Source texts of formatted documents
▽

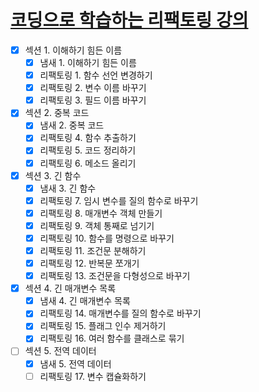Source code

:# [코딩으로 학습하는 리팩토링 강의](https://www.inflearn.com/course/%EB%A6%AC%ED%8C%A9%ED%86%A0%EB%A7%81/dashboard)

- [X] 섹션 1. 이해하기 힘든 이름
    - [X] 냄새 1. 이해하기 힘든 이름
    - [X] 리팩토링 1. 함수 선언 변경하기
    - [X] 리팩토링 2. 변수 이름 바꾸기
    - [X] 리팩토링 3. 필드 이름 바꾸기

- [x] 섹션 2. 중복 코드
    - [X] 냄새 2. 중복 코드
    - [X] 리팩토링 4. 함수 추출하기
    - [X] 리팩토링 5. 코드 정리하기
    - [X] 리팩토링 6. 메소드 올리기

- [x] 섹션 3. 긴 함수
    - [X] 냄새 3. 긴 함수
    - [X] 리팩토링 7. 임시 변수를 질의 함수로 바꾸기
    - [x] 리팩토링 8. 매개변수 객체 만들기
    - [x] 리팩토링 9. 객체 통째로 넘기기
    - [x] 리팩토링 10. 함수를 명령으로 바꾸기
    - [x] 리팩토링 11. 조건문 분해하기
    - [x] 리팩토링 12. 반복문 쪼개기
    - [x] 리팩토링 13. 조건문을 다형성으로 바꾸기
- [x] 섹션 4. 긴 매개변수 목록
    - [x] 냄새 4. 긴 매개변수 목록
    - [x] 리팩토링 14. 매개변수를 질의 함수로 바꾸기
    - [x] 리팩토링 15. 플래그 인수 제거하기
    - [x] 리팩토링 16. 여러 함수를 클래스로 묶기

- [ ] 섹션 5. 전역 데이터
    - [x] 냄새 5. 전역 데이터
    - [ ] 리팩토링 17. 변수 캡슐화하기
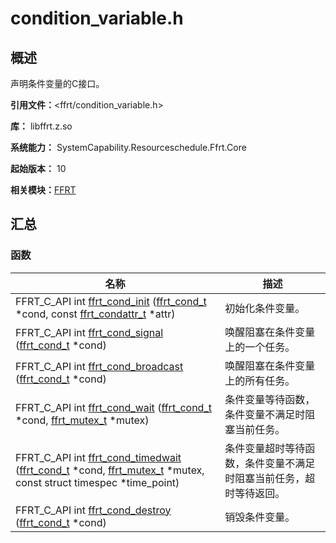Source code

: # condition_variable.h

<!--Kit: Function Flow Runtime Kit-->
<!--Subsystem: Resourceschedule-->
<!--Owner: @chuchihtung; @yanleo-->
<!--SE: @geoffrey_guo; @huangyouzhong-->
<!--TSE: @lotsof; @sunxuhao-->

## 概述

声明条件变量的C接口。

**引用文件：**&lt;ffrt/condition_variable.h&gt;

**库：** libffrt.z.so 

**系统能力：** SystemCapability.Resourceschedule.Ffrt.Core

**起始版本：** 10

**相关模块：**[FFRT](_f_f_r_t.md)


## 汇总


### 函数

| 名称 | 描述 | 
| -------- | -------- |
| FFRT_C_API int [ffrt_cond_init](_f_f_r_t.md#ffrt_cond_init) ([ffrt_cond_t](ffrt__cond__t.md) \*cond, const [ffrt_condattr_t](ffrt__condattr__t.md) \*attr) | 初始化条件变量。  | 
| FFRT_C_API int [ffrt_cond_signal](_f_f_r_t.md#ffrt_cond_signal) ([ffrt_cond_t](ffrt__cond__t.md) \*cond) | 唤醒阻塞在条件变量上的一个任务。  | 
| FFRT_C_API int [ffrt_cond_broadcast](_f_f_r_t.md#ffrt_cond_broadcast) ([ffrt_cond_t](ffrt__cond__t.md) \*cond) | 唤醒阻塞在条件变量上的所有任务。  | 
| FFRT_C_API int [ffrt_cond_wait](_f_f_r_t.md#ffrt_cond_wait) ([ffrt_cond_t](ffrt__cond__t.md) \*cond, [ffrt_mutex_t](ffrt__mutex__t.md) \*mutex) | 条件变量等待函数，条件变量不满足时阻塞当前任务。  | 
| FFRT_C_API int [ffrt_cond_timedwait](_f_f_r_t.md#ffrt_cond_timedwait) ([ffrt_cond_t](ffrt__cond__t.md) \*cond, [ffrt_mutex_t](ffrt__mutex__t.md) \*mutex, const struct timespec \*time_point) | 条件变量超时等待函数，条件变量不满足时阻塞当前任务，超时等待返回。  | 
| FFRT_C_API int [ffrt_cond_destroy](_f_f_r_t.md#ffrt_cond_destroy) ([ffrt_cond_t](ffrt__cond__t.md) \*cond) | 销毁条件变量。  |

△
▽

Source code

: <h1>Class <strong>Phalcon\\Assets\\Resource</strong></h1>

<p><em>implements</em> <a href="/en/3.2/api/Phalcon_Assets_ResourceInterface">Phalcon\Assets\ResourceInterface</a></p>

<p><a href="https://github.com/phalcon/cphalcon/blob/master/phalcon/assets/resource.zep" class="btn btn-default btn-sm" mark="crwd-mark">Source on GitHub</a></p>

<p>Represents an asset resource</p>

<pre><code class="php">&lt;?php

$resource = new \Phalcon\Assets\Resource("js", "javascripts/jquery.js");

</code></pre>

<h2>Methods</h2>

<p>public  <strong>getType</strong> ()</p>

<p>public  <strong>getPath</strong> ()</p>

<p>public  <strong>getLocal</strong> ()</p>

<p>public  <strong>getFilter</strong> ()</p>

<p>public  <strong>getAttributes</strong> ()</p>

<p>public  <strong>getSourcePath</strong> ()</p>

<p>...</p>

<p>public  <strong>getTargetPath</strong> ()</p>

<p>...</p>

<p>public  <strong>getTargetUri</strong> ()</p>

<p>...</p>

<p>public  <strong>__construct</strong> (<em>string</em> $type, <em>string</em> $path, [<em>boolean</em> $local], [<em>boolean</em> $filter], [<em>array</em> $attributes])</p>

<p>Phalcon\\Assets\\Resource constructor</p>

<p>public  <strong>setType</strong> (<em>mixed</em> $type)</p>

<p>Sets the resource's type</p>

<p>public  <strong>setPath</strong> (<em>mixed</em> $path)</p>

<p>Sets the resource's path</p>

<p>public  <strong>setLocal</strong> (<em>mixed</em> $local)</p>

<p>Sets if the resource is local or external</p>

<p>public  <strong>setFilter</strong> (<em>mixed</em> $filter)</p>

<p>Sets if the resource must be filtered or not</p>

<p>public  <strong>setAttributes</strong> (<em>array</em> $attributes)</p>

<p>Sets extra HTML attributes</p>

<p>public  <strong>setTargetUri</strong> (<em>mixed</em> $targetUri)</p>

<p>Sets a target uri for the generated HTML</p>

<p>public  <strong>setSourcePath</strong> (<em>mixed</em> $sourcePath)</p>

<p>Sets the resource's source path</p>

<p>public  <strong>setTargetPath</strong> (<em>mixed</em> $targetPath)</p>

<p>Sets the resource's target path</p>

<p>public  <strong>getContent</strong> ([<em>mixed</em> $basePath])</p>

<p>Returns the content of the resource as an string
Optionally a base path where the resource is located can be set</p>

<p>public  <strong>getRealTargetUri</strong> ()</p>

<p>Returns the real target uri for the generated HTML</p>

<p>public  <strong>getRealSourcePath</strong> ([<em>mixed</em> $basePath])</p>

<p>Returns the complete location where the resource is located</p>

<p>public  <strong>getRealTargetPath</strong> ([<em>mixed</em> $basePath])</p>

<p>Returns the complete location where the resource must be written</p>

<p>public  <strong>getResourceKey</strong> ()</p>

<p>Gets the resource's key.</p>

△

__Requirement__: Set down, from the entries above, exactly the lines from the one with "<strong>setSourcePath</strong> (<em>mixed</em> $sourcePath)</p>" up to and including the one with "<p>Gets the resource's key.</p>", and no other lines.

__Your solution__:
<p>public  <strong>setSourcePath</strong> (<em>mixed</em> $sourcePath)</p>

<p>Sets the resource's source path</p>

<p>public  <strong>setTargetPath</strong> (<em>mixed</em> $targetPath)</p>

<p>Sets the resource's target path</p>

<p>public  <strong>getContent</strong> ([<em>mixed</em> $basePath])</p>

<p>Returns the content of the resource as an string
Optionally a base path where the resource is located can be set</p>

<p>public  <strong>getRealTargetUri</strong> ()</p>

<p>Returns the real target uri for the generated HTML</p>

<p>public  <strong>getRealSourcePath</strong> ([<em>mixed</em> $basePath])</p>

<p>Returns the complete location where the resource is located</p>

<p>public  <strong>getRealTargetPath</strong> ([<em>mixed</em> $basePath])</p>

<p>Returns the complete location where the resource must be written</p>

<p>public  <strong>getResourceKey</strong> ()</p>

<p>Gets the resource's key.</p>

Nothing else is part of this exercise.